I’m straight-up excited. The moment has finally arrived for me to use a deliciously elegant little word that doesn’t often come up in conversation: leitmotif. Am I the only one? Do the rest of you use it all the time? Leitmotif. Doesn’t it make you feel as if you should have your feet up on the divan, wearing satin slippers, twirling cognac in a glass as you say it to your equally elegant and witty conversation partner?
But you’re probably more likely to use it while drinking box wine from a Dixie cup and watching The Bachelorette. I mean, what faithful watcher hasn’t, at some point, burst out with, “Enough with the ‘journey’ leitmotif!”
A leitmotif, according to the Oxford dictionary, is “a recurrent theme throughout a musical or literary composition, associated with a particular person, idea, or situation.” And good great grief almighty, but does “journey” ever get the recurrent treatment in The Bachelorette. I saw a social media rumor that if, during a confessional, a participant inadvertently uses “process” or “experience” or some other word to describe the meta-situation…they’ll cut and shoot it again. No, Rachel and her suitors are on a JOURNEY, dammit, to find love. Don’t forget it. The drama won’t work without the leitmotif.
But…let’s not kid ourselves. I don’t tune in to see a journey, which in real life, in real time, has value only to the person undertaking it, and is often lonely and long and offers elusive rewards that are purely personal. Nope. I’m here for a PARADE. I’m sitting on the sidewalk in my lawn chair and my popcorn looking for a SHOW. (Uninhabited granny-dancing not required, but it sure adds a lot.)
And the best show? A bunch of people who are confused about the line between a parade and a journey, who genuinely believe that they’re on some exalted pilgrimage in the noble pursuit of True Love…but who expect a pilgrimage to involve lots of photo ops and dresses with spangles and people falling in love with you, and that it should wrap up in a few weeks.
The Bachelorette isn’t compelling me this year. The parade has become self-conscious. Rachel is too smart for this. I can see her feeling the weight of her role as a black woman in a highly visible position, and she seems to see through the show’s central conceit. It doesn’t help that the show is airing at this moment against the tabloid-news backdrop of the Bachelor in Paradise scandal, in which producers went too far, casting people so cynical and so obsessed with their own parade value that they seem unaware of their humanity, and then finding the franchise stuck with a public relations disaster when those qualities didn’t mix well with unlimited alcohol. The parade is looking grubby and forced.
But I do believe in journeys. Real ones. Journeys that change the traveler. A journey involves a person starting in one place—physically, psychically, socially, emotionally, spiritually, mentally—and moving to another. The larger the move, the more painful and difficult the journey is. The stated purpose of the journey is usually external—to find love, to find God, to reach a goal, to perform an act of heroism—but the profoundest transformation is internal. God, it turns out, is not in the shrine, but in the self that took the time and the painful effort to strip away everything else until only God remained.

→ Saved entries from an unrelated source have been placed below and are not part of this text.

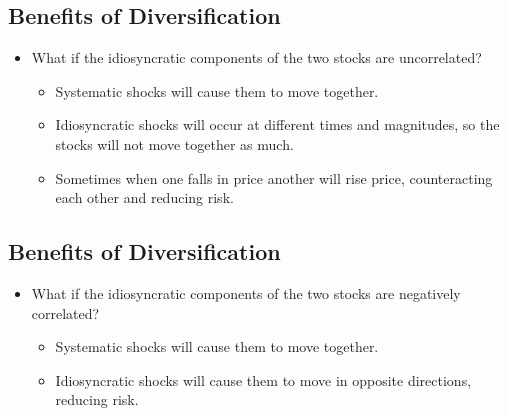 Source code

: \documentclass[letterpaper,10pt,english]{sphinxmanual}
\begin{document}
\subsection{Benefits of Diversification}
\label{portfolioOpt:id1}\begin{itemize}
\item {} 
What if the idiosyncratic components of the two stocks are
uncorrelated?
\begin{itemize}
\item {} 
Systematic shocks will cause them to move together.

\end{itemize}
\begin{itemize}
\item {} 
Idiosyncratic shocks will occur at different times and magnitudes,
so the stocks will not move together as much.

\end{itemize}
\begin{itemize}
\item {} 
Sometimes when one falls in price another will rise price,
counteracting each other and reducing risk.

\end{itemize}

\end{itemize}


\subsection{Benefits of Diversification}
\label{portfolioOpt:id2}\begin{itemize}
\item {} 
What if the idiosyncratic components of the two stocks are
negatively correlated?
\begin{itemize}
\item {} 
Systematic shocks will cause them to move together.

\end{itemize}
\begin{itemize}
\item {} 
Idiosyncratic shocks will cause them to move in opposite
directions, reducing risk.

\end{itemize}

\end{itemize}
\end{document}
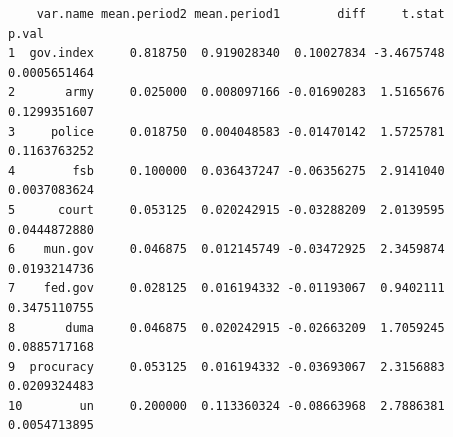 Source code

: \documentclass[
  letterpaper,
  DIV=11,
  numbers=noendperiod]{scrartcl}
\begin{document}
\begin{verbatim}
    var.name mean.period2 mean.period1        diff     t.stat        p.val
1  gov.index     0.818750  0.919028340  0.10027834 -3.4675748 0.0005651464
2       army     0.025000  0.008097166 -0.01690283  1.5165676 0.1299351607
3     police     0.018750  0.004048583 -0.01470142  1.5725781 0.1163763252
4        fsb     0.100000  0.036437247 -0.06356275  2.9141040 0.0037083624
5      court     0.053125  0.020242915 -0.03288209  2.0139595 0.0444872880
6    mun.gov     0.046875  0.012145749 -0.03472925  2.3459874 0.0193214736
7    fed.gov     0.028125  0.016194332 -0.01193067  0.9402111 0.3475110755
8       duma     0.046875  0.020242915 -0.02663209  1.7059245 0.0885717168
9  procuracy     0.053125  0.016194332 -0.03693067  2.3156883 0.0209324483
10        un     0.200000  0.113360324 -0.08663968  2.7886381 0.0054713895
\end{verbatim}
\end{document}
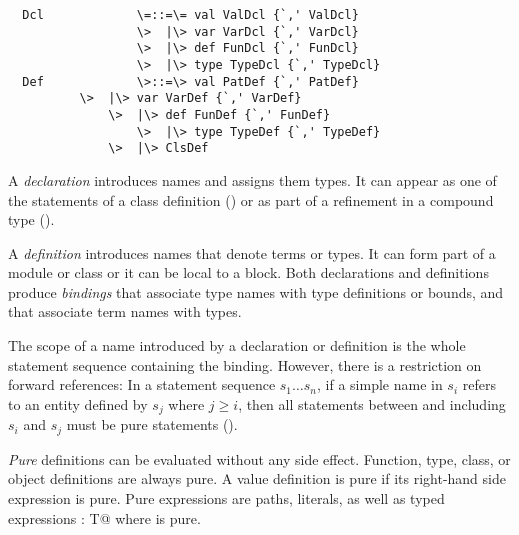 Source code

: \documentclass[11pt]{report}
\newcommand{\iflet}[1]{}
\begin{document}
\syntax\begin{verbatim}
  Dcl             \=::=\= val ValDcl {`,' ValDcl}
                  \>  |\> var VarDcl {`,' VarDcl}
                  \>  |\> def FunDcl {`,' FunDcl}
                  \>  |\> type TypeDcl {`,' TypeDcl}
  Def             \>::=\> val PatDef {`,' PatDef}
		  \>  |\> var VarDef {`,' VarDef}
  	          \>  |\> def FunDef {`,' FunDef}
                  \>  |\> type TypeDef {`,' TypeDef}
	          \>  |\> ClsDef
\end{verbatim}
\iflet{$\LET$ ValDef {`,' ValDef}}

A {\em declaration} introduces names and assigns them types. It can
appear as one of the statements of a class definition
() or as part of a refinement in a compound
type ().

A {\em definition} introduces names
that denote terms or types. It can form part of a module or class or
it can be local to a block.  Both declarations and definitions produce
{\em bindings} that associate type names with type definitions or
bounds, and that associate term names with types.

The scope of a name introduced by a declaration or definition is the
whole statement sequence containing the binding.  However, there is a
restriction on forward references: In a statement sequence $s_1 \ldots
s_n$, if a simple name in $s_i$ refers to an entity defined by $s_j$
where $j \geq i$, then all statements between and including $s_i$ and
$s_j$ must be pure statements ().

{\em Pure} definitions can be evaluated without any side effect.
Function, type, class, or object definitions are always pure. A value
definition is pure if its right-hand side expression is pure. Pure
expressions are paths, literals, as well as typed expressions
\verb@e: T@ where \verb@e@ is pure.

\end{document}
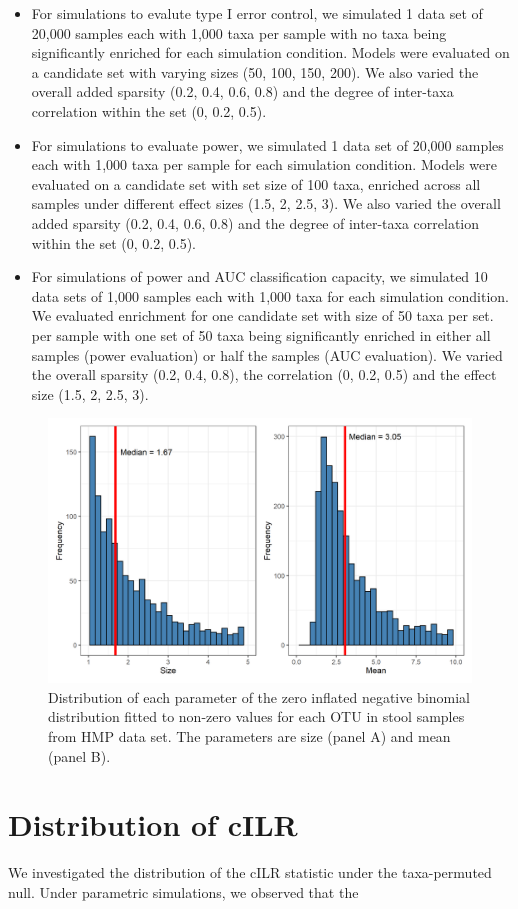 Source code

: \documentclass{article}
\begin{document}
\begin{itemize}
    \item For simulations to evalute type I error control, we simulated 1 data set of 20,000 samples each with 1,000 taxa per sample with no taxa being significantly enriched for each simulation condition. Models were evaluated on a candidate set with varying sizes (50, 100, 150, 200). We also varied the overall added sparsity (0.2, 0.4, 0.6, 0.8) and the degree of inter-taxa correlation within the set (0, 0.2, 0.5).  
    \item For simulations to evaluate power, we simulated 1 data set of 20,000 samples each with 1,000 taxa per sample for each simulation condition. Models were evaluated on a candidate set with set size of 100 taxa, enriched across all samples under different effect sizes (1.5, 2, 2.5, 3). We also varied the overall added sparsity (0.2, 0.4, 0.6, 0.8) and the degree of inter-taxa correlation within the set (0, 0.2, 0.5). 
    \item For simulations of power and AUC classification capacity, we simulated 10 data sets of 1,000 samples each with 1,000 taxa for each simulation condition. We evaluated enrichment for one candidate set with size of 50 taxa per set.  per sample with one set of 50 taxa being significantly enriched in either all samples (power evaluation) or half the samples (AUC evaluation). We varied the overall sparsity (0.2, 0.4, 0.8), the correlation (0, 0.2, 0.5) and the effect size (1.5, 2, 2.5, 3).
\end{itemize}

\begin{figure}[h]
    \centering
    \includegraphics[width=0.6\linewidth]{figures/HMP_fit_nonzero.png}
    \caption{Distribution of each parameter of the zero inflated negative binomial distribution fitted to non-zero values for each OTU in stool samples from HMP data set. The parameters are size (panel A) and mean (panel B).}
\end{figure}

\section{Distribution of cILR}
We investigated the distribution of the cILR statistic under the taxa-permuted null. Under parametric simulations, we observed that the 
\end{document}

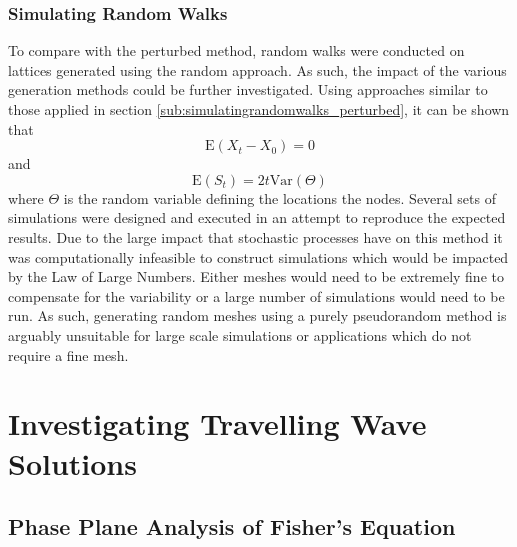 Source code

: \documentclass[11pt,a4paper]{article}
\begin{document}

		\subsubsection{Simulating Random Walks}
		\label{sub:simulatingrandomwalks_random}
			
			To compare with the perturbed method, random walks were conducted on lattices generated using the random approach. As such, the impact of the various generation methods could be further investigated. Using approaches similar to those applied in section \ref{sub:simulatingrandomwalks_perturbed}, it can be shown that
			\begin{equation*}
				\mathrm{E} \left(X_t - X_0 \right) = 0
			\end{equation*}
			and 
			\begin{equation*}
				\mathrm{E} \left(S_t \right) = 2 t \mathrm{Var} \left(\Theta \right)
			\end{equation*}
			where $\Theta$ is the random variable defining the locations the nodes. Several sets of simulations were designed and executed in an attempt to reproduce the expected results. Due to the large impact that stochastic processes have on this method it was computationally infeasible to construct simulations which would be impacted by the Law of Large Numbers. Either meshes would need to be extremely fine to compensate for the variability or a large number of simulations would need to be run. As such, generating random meshes using a purely pseudorandom method is arguably unsuitable for large scale simulations or applications which do not require a fine mesh. 
		
	


\section{Investigating Travelling Wave Solutions}
	\label{sec:investigatingfishersequation}
	
	\subsection{Phase Plane Analysis of Fisher's Equation}
		\label{sub:phaseplaneanalysisoffishersequation}
		
\end{document}
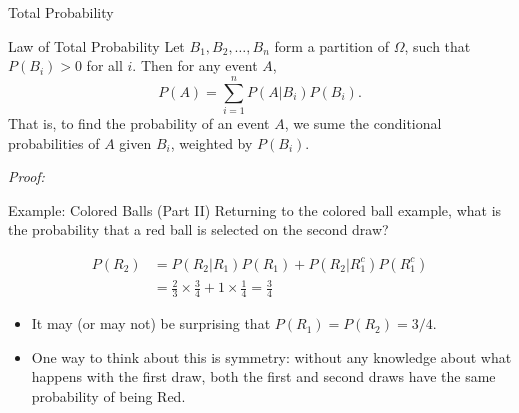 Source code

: \begin{frame}[allowframebreaks]{Total Probability}
  \begin{block}{Law of Total Probability}
    Let $B_1, B_2, \ldots, B_n$ form a partition of $\Omega$, such that $P(B_i) > 0$ for all $i$. Then for any event $A$,
    $$
    P(A) = \sum_{i = 1}^n P(A|B_i)P(B_i).
    $$
    That is, to find the probability of an event $A$, we sume the conditional probabilities of $A$ given $B_i$, weighted by $P(B_i)$.
  \end{block}
  
  \framebreak
  
  \emph{Proof:} 
  

  \framebreak
  
  \begin{exampleblock}{Example: Colored Balls (Part II)}
    Returning to the colored ball example, what is the probability that a red ball is selected on the second draw?
    
    \begin{align*}
    P(R_2) &= P(R_2 | R_1) P(R_1) + P(R_2 | R_1^c)P(R_1^c)\\
    &= \frac{2}{3}\times \frac{3}{4} + 1 \times \frac{1}{4} = \frac{3}{4}
    \end{align*}

  \end{exampleblock}

\begin{itemize}
  \item It may (or may not) be surprising that $P(R_1) = P(R_2) = 3/4$.
  \item One way to think about this is symmetry: without any knowledge about what happens with the first draw, both the first and second draws have the same probability of being Red. 
\end{itemize}

\end{frame}

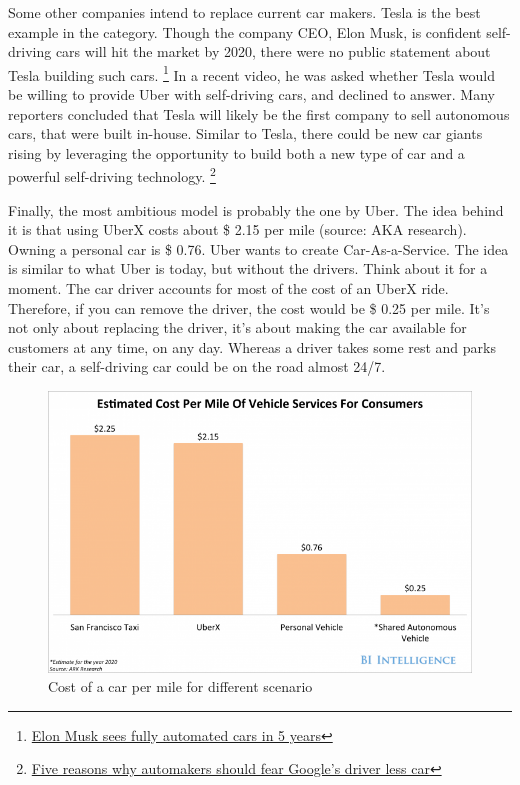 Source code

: \documentclass[12pt]{article}
\begin{document}
Some other companies intend to replace current car makers. Tesla is the best
example in the category. Though the company CEO, Elon Musk, is confident
self-driving cars will hit the market by 2020, there were no public statement
about Tesla building such cars. \footnote{\href{http://my.teslamotors.com/fr_CH/forum/forums/tesla\%E2\%80\%99s-musk-sees-fully-autonomous-car-ready-5-years}
{Elon Musk sees fully automated cars in 5 years}} In a recent video, he was asked whether Tesla
would be willing to provide Uber with self-driving cars, and declined to answer.
Many reporters concluded that Tesla will likely be the first company to sell
autonomous cars, that were built in-house. Similar to Tesla, there could be new
car giants rising by leveraging the opportunity to build both a new type of car
and a powerful self-driving technology. \footnote{\href{http://www.forbes.com/sites/chunkamui/2014/08/04/5-reasons-why-automakers-should-fear-googles-driverless-car/}
{Five reasons why automakers should fear Google's driver less car}}

Finally, the most ambitious model is probably the one by Uber. The idea behind
it is that using UberX costs about \$ 2.15 per mile (source: AKA research).
Owning a personal car is \$ 0.76. Uber wants to create Car-As-a-Service.
The idea is similar to what Uber is today, but without the drivers. Think about
it for a moment. The car driver accounts for most of the cost of an UberX ride.
Therefore, if you can remove the driver, the cost would be \$ 0.25 per mile.
It's not only about replacing the driver, it's about making the car available
for customers at any time, on any day. Whereas a driver takes some rest and
parks their car, a self-driving car could be on the road almost 24/7.

\medskip

\begin{figure}[ht]
    \centering
    \includegraphics[width=\linewidth]{vehicle-cost}
    \caption{Cost of a car per mile for different scenario}
    \label{fig:cost_of_car}
\end{figure}
\end{document}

Today, we often think of these kinds of endeavors as naval-gazing, an indulgence of the privileged who can eat-love-pray around the world, thinking about nothing but themselves, and then finding some big freaking truth that, I’m sorry, the rest of us are too busy living a real life to have time for. Our grandparents didn’t do that. They were too busy chopping down trees and trying to scratch enough food out of the earth to carry them through the winter. Lazy, entitled modern brats thinking they have to find themselves. Mutter, mutter, grumble.
But I don’t think the comparison is fair. Our grandparents spent plenty of time finding themselves in the silence of pushing a plow, hour after hour. Or kneading bread. My great-grandparents homesteaded on the eastern Colorado prairie, trying to make a go of dry land farming. In their day, there was no TV, no radio, no phones. Only silence. There’s a single abandoned cabin still standing near their property. As I stood inside it, looking out the empty window at the empty prairie stretching as far as the eye can see, I wondered how many hours someone might have stood in that spot, hearing the wind, noticing a single bird flit by, making peace with shock, anger, disappointment, or grief. Or sitting and talking with neighbors to do the same thing.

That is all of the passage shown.